All out strike
Histadrut, Israel's largest trade union, held a general strike on Wednesday 28th November, shutting down the country's only international airport and all the ports, and most government offices. Over 5,000 religious council workers joined the strike which was called due to the Finance Ministry's refusal to fork out the necessary funds to pay masses of unpaid government workers.
The Ministry of Defense, Israel Lands Administration, Employment Service, National Insurance Institute, Bank of Israel, Tax Authority, courts and religious councils have all joined the strike. The Postal Company stopped delivering mail during the strike, but it's post offices were open as usual.
The train service was frozen but Dan and Egged buses continued operating. Banks, health services, Magen David Adom, and Mekorot (water company) worked as usual but Bezeq had no operator service and operated in Shabbat-mode, as did Israel Electric. At Ben-Gurion airport, flights were being allowed to land, but passengers were not receiving their luggage.

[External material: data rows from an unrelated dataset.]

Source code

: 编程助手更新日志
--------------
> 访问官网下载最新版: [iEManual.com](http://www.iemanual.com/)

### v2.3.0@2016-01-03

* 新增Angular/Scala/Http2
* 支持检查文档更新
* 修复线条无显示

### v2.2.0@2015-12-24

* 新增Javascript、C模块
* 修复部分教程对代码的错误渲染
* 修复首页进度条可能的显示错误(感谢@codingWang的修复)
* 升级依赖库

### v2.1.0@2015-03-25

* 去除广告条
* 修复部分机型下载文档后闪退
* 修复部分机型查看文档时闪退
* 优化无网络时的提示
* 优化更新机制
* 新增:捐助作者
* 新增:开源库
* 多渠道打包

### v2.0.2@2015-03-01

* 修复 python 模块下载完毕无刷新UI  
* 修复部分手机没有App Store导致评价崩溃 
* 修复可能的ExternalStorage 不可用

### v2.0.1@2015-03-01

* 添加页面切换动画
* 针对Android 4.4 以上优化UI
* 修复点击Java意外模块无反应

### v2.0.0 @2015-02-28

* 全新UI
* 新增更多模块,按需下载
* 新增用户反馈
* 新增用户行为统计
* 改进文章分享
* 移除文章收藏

Some Interior Ministry offices initially refused to join the strike and opened to the public as usual Wednesday morning, however, by midday the head of the civil servants union, Ariel Yaakobi, had shut down those offices in Tel Aviv, Jerusalem and Kfar Saba.
The strike began at 6am on Wednesday, after the Histadrut union failed to reach an agreement with the government on providing funds to regional councils that have been unable to pay their workers for months.
Interior Minister Roni Bar-On, Histadrut Chairman Ofer Eini and Finance Minister Avraham Hirchson made their way to the National Labor Court on Wednesday evening for a hearing aimed at resolving the dispute that led to a general strike in the public sector called by the Histadrut.
Israel Radio reported that the Manufacturers Association estimated that the strike would cost the economy NIS 500m. per day. According to the Histadrut, 81 local authorities and 13 religious councils have failed to pay employees or transfer money to pension funds for months, affecting at least 40,000 workers. The Histadrut estimates a total of NIS 1 billion is owed.
The government is arguing that poor planning and mismanagement by regional councils led them to near bankruptcy far beyond the annual budget allocation.
The union members understand that the strike will hurt the economy, but felt they been left with no choice.
"I am not willingly calling a strike action," said Histadrut Chairman, Ofer Eini. "To avoid bringing labor relations to the brink, I allowed, in excess of legal requirements, a two-week extension to reach and sign a deal on the matter. But as no agreement has been signed, I have no choice but to inform you that the Histadrut will undertake industrial action in the coming days."
In September, the Finance Ministry prevented a general strike over the unpaid wages of local authority and religious council employees and firefighters by promising they would be paid by the end of September. An agreement was signed to transfer NIS 100 million to pay workers. Nevertheless, the Histadrut says that dozens of local authorities and religious authorities, and some municipal firefighters associations, have not been paid, while money due to be paid into pension and advanced training funds is also missing.